Lost Treasures of the Comics World!
The greatest fantasy comic strips from the earliest days of comics. Feininger, McCay, McManus and more. 150 Sundays 1900-1915

The dawn of the 20th century saw of technological advances that were only dreamed of decades before. One such advance was four-color printing, which brought to life stories inspired by both the technology of the time and the children’s fiction enjoyed by a burgeoning middle class. This confluence brought about a unique genre within a new art form—the Fantasy Comic Strip.

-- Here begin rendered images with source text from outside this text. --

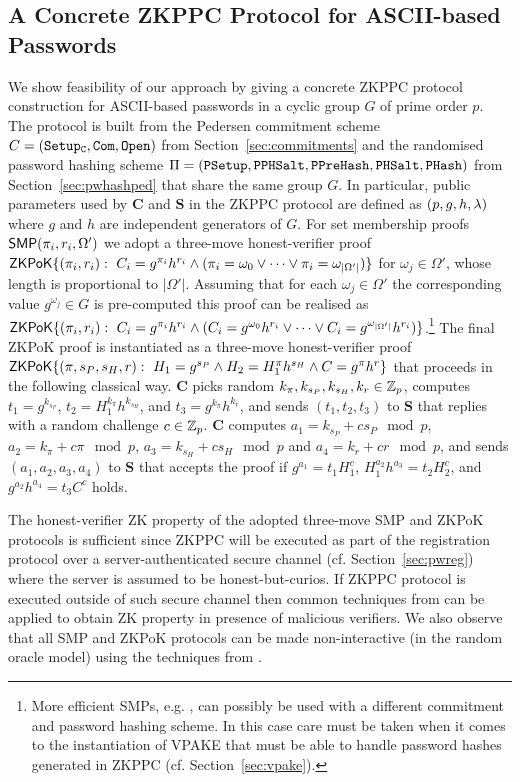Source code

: \subsection{A Concrete ZKPPC Protocol for ASCII-based Passwords}\label{sec:instantiation}
We show feasibility of our approach by giving a concrete ZKPPC protocol construction for ASCII-based passwords in a cyclic group $G$ of prime order $p$. 
The protocol is built from the Pedersen commitment scheme $C=(\mathtt{Setup_C},\mathtt{Com},\mathtt{Open})$ from Section~\ref{sec:commitments} and the randomised password hashing scheme $\Pi=(\mathtt{PSetup},\allowbreak\mathtt{PPHSalt},\allowbreak\mathtt{PPreHash},\mathtt{PHSalt},\allowbreak\mathtt{PHash})$ from Section~\ref{sec:pwhashped} that share the same group $G$. 
In particular, public parameters used by $\bm{C}$ and $\bm{S}$ in the ZKPPC protocol are defined as $(p,g,h,\lambda)$ where $g$ and $h$ are independent generators of $G$. 
For set membership proofs $\mathsf{SMP}(\pi_i,r_i,\Omega')$ we adopt a three-move honest-verifier proof $\mathsf{ZKPoK}\{(\pi_i,r_i):~ C_i=g^{\pi_i}h^{r_i} \wedge (\pi_i=\omega_0 \vee \dots \vee \pi_i=\omega_{|\Omega'|})\}$ for $\omega_j\in\Omega'$, whose length is proportional to $|\Omega'|$. 
Assuming that for each $\omega_j\in\Omega'$ the corresponding value $g^{\omega_j}\in G$ is pre-computed this proof can be realised as $\mathsf{ZKPoK}\{(\pi_i,r_i):~ C_i=g^{\pi_i}h^{r_i} \wedge (C_i=g^{\omega_0}h^{r_i} \vee \dots \vee C_i=g^{\omega_{|\Omega'|}}h^{r_i})\}$.\footnote{More efficient SMPs, e.g. \cite{CamenischCS08}, can possibly be used with a different commitment and password hashing scheme. 
In this case care must be taken when it comes to the instantiation of VPAKE that must be able to handle password hashes generated in ZKPPC (cf. Section~\ref{sec:vpake}).}
The final ZKPoK proof is instantiated as a three-move honest-verifier proof $\mathsf{ZKPoK}\{(\pi, s_P, s_H, r):~ H_1=g^{s_P} \wedge H_2 = H_1^{\pi}h^{s_H} \wedge C = g^\pi h^{r}\}$ that proceeds in the following classical way. 
$\bm{C}$ picks random $k_\pi, k_{s_P}, k_{s_H}, k_{r}\in\mathbb{Z}_p$, computes $t_1=g^{k_{s_P}}$, $t_2=H_1^{k_\pi}h^{k_{s_H}}$, and $t_3=g^{k_\pi}h^{k_{r}}$, and sends $(t_1,t_2,t_3)$ to $\bm{S}$ that replies with a random challenge $c\in\mathbb{Z}_p$. $\bm{C}$ computes $a_1=k_{s_P}+cs_P\mod p$, $a_2=k_\pi+c\pi \mod p$, $a_3=k_{s_H}+cs_{H}\mod p$ and $a_4=k_{r}+cr\mod p$, and sends $(a_1,a_2,a_3,a_4)$ to $\bm{S}$ that accepts the proof if $g^{a_1}=t_1 H_1^{c}$, $H_1^{a_2}h^{a_3}=t_2H_2^c$, and $g^{a_2}h^{a_4}=t_3C^c$ holds.

\begin{remark}
The honest-verifier ZK property of the adopted three-move SMP and ZKPoK protocols is sufficient since ZKPPC will be executed as part of the registration protocol over a server-authenticated secure channel (cf. Section~\ref{sec:pwreg}) where the server is assumed to be honest-but-curios. 
If ZKPPC protocol is executed outside of such secure channel then common techniques from \cite{CramerDM00} can be applied to obtain ZK property in presence of malicious verifiers. 
We also observe that all SMP and ZKPoK protocols can be made non-interactive (in the random oracle model) using the techniques from \cite{FiatS86}.
\end{remark}


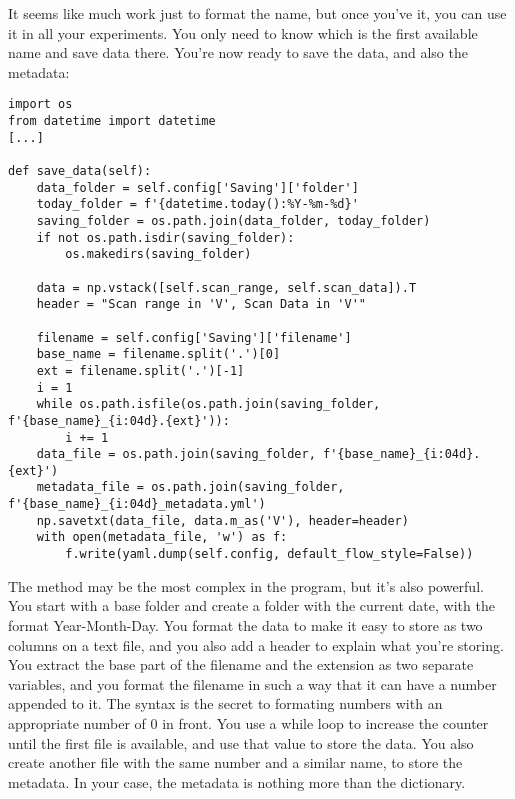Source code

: It seems like much work just to format the name, but once you've it, you can use it in all your experiments. You only need to know which is the first available name and save data there. You're now ready to save the data, and also the metadata:

\begin{verbatim}
import os
from datetime import datetime
[...]

def save_data(self):
    data_folder = self.config['Saving']['folder']
    today_folder = f'{datetime.today():%Y-%m-%d}'
    saving_folder = os.path.join(data_folder, today_folder)
    if not os.path.isdir(saving_folder):
        os.makedirs(saving_folder)

    data = np.vstack([self.scan_range, self.scan_data]).T
    header = "Scan range in 'V', Scan Data in 'V'"

    filename = self.config['Saving']['filename']
    base_name = filename.split('.')[0]
    ext = filename.split('.')[-1]
    i = 1
    while os.path.isfile(os.path.join(saving_folder, f'{base_name}_{i:04d}.{ext}')):
        i += 1
    data_file = os.path.join(saving_folder, f'{base_name}_{i:04d}.{ext}')
    metadata_file = os.path.join(saving_folder, f'{base_name}_{i:04d}_metadata.yml')
    np.savetxt(data_file, data.m_as('V'), header=header)
    with open(metadata_file, 'w') as f:
        f.write(yaml.dump(self.config, default_flow_style=False))
\end{verbatim}

The  method may be the most complex in the program, but it's also powerful. You start with a base folder and create a folder with the current date, with the format Year-Month-Day. You format the data to make it easy to store as two columns on a text file, and you also add a header to explain what you're storing. You extract the base part of the filename and the extension as two separate variables, and you format the filename in such a way that it can have a number appended to it. The syntax  is the secret to formating numbers with an appropriate number of $0$ in front. You use a while loop to increase the counter until the first file is available, and use that value to store the data. You also create another file with the same number and a similar name, to store the metadata. In your case, the metadata is nothing more than the  dictionary.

These pages were a Sunday staple for less than two decades, soon replaced by humorous family comics that more closely mirrored the modern society. But from 1900 to 1915, American newspapers offered some of the most fascinating comics ever printed.
And while Winsor McCay’s Little Nemo in Slumberland is known worldwide,
many of the great fantasy comics have virtually vanished — until now.

Presented here in the original size and colors are the complete comics of Lyonel Feininger—
The Kin-der-Kids and Wee Willie Winkie’s World, along with the complete adventures of:
The Explorigator by Henry Grant Dart
Nibsy the Newsboy by George McManus
Naughty Pete by Charles Forbell
plus full-color Dream of the Rarebit Fiend Sundays by Winsor McCay.
With dozens more fantastical Sundays from, John Gruelle, Gustave Verbeek, Herbert Crowley, John R. Neill and others.

156 pages, 16 x 21 inches, $125



Notes on "Giants of the American Comic Strip" by series editor, Peter Maresca

The American comic strip is the first true form of shared popular culture as we know it today. At the time the Yellow Kid arrived in 1896, and the Katzenjammers soon after; the moving picture was still in the nickelodeon stage, and, of course, there was no radio or TV. For the first time, people all around the U.S. were enjoying the same characters and stories at the same time. There were dime novels and sheet music that shared a common place in homes around the world, but nothing so immediate (nor ephemeral) as the comics. Each Sunday morning, families reveled in humor and adventures that reflected the lives and dreams of the burgeoning middle class. Through the following decades, even to the present day, the comics became a source of material for movies, radio, television, and more.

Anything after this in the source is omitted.